Some suggestions for economics research projects that would be very helpful (and potentially impactful) for regulation of crypto-finance:
Social welfare analysis of MEV extraction
As suggested here, even if some MEV extraction is - in a relevant sense - harmful to individual market participants, it could be that all-things-considered it is not reducing social welfare (e.g. through increasing market efficiency by a big enough margin). Some arguments that potentially could go in this direction are:
- “there can be scenarios where sandwich attacks increase efficiency and/or social welfare for users when n trades are routed across a network of CFMMs” (Kulkarni, Diamandis, and Chitra),
- MEV as a meaningful contribution to Ethereum’s “security budget”,
- block auctions (to the extent necessarily come with MEV extraction opportunities) as a superior solution to priority gas auctions.

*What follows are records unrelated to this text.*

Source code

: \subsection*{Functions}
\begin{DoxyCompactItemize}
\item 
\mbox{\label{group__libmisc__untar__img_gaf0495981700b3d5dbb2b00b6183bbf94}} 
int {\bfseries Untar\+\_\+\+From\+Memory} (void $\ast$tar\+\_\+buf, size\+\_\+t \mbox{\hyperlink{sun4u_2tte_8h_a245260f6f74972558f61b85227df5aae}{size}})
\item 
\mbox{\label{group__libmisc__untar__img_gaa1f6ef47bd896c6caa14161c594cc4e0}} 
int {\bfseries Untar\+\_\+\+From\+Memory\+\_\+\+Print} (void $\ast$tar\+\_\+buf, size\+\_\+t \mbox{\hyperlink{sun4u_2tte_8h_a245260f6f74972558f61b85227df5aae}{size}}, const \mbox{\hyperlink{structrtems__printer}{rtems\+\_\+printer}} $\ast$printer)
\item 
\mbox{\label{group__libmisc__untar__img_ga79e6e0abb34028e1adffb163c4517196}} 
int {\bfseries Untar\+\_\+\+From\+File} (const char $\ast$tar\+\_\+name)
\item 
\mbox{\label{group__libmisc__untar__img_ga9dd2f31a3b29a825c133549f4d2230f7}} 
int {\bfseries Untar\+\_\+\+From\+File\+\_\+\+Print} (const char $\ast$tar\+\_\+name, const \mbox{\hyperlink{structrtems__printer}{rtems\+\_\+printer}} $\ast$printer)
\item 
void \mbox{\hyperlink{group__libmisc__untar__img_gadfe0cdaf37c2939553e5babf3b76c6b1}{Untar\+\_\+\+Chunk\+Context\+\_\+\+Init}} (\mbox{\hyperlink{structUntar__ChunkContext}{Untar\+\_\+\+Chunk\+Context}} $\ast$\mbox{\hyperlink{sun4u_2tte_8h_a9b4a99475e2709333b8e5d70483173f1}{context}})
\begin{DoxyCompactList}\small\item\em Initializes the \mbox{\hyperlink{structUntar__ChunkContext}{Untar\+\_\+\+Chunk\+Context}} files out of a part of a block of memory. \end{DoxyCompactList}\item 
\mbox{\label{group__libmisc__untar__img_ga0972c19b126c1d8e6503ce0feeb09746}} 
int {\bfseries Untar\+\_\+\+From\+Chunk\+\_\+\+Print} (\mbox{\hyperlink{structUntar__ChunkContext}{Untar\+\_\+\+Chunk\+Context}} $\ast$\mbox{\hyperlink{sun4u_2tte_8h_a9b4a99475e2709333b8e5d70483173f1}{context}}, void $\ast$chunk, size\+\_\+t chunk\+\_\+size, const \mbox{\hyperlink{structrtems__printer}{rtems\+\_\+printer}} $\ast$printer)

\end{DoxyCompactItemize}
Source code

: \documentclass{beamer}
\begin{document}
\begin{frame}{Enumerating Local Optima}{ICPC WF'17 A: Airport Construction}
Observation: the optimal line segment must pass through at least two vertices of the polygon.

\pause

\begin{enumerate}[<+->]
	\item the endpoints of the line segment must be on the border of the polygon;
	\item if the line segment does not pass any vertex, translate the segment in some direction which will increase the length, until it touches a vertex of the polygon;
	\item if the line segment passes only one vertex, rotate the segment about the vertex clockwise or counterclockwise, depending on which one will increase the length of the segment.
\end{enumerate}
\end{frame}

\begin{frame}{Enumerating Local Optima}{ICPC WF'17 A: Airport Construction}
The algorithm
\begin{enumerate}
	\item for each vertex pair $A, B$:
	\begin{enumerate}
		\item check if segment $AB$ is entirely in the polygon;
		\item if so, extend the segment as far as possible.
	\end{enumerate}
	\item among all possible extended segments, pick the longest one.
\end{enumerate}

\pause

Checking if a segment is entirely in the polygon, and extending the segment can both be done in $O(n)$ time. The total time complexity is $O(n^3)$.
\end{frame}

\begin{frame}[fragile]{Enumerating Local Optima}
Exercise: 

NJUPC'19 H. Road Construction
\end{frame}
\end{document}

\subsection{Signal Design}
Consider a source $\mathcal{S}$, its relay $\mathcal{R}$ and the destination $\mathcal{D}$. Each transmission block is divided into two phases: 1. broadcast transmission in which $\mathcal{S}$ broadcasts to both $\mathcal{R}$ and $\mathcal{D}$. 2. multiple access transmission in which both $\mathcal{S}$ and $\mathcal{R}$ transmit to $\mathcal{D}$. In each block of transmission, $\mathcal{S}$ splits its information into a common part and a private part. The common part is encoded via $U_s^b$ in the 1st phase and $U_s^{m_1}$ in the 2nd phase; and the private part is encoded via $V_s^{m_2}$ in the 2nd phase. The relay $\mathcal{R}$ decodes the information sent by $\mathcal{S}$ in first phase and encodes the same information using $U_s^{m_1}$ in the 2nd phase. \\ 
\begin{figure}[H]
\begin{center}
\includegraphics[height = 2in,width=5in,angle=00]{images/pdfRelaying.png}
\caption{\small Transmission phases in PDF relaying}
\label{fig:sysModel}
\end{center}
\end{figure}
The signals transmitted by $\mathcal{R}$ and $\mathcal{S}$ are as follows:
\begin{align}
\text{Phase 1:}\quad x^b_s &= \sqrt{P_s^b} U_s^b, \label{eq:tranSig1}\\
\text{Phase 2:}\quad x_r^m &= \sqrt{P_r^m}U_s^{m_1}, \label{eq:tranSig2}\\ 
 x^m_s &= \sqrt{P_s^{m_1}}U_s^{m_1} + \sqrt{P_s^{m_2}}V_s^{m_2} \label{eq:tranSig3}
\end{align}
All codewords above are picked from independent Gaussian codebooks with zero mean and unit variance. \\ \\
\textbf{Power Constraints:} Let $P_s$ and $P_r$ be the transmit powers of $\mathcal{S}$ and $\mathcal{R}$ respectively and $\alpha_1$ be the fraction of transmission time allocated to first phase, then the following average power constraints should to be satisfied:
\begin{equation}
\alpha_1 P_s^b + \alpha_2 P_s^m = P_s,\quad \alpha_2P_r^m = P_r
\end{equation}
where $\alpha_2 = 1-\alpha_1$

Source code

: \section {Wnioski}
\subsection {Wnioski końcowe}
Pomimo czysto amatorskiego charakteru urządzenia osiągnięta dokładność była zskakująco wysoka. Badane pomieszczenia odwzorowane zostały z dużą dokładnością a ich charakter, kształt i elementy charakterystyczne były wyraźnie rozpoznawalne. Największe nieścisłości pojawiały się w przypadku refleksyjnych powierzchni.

The challenge is to investigate this more rigorously. One reason why this question is important is that it may be key to assessing whether some (any) form of MEV extraction is (or should be) “market manipulation” or “market abuse” e.g. in US commodities law or under EU market abuse rules.
Negative effects of Just-In-Time liquidity provision
It is sometimes suggested that Just-In-Time (JIT) liquidity provision (see e.g. here) significantly adversely affects passive liquidity providers in DeFi (e.g. on Uniswap). How significant is this effect? Is it concerning (e.g. from the perspective of economic sustainability of automated market makers like Uniswap liquidity pools)? If it is concerning, would some form of legal intervention improve the situation?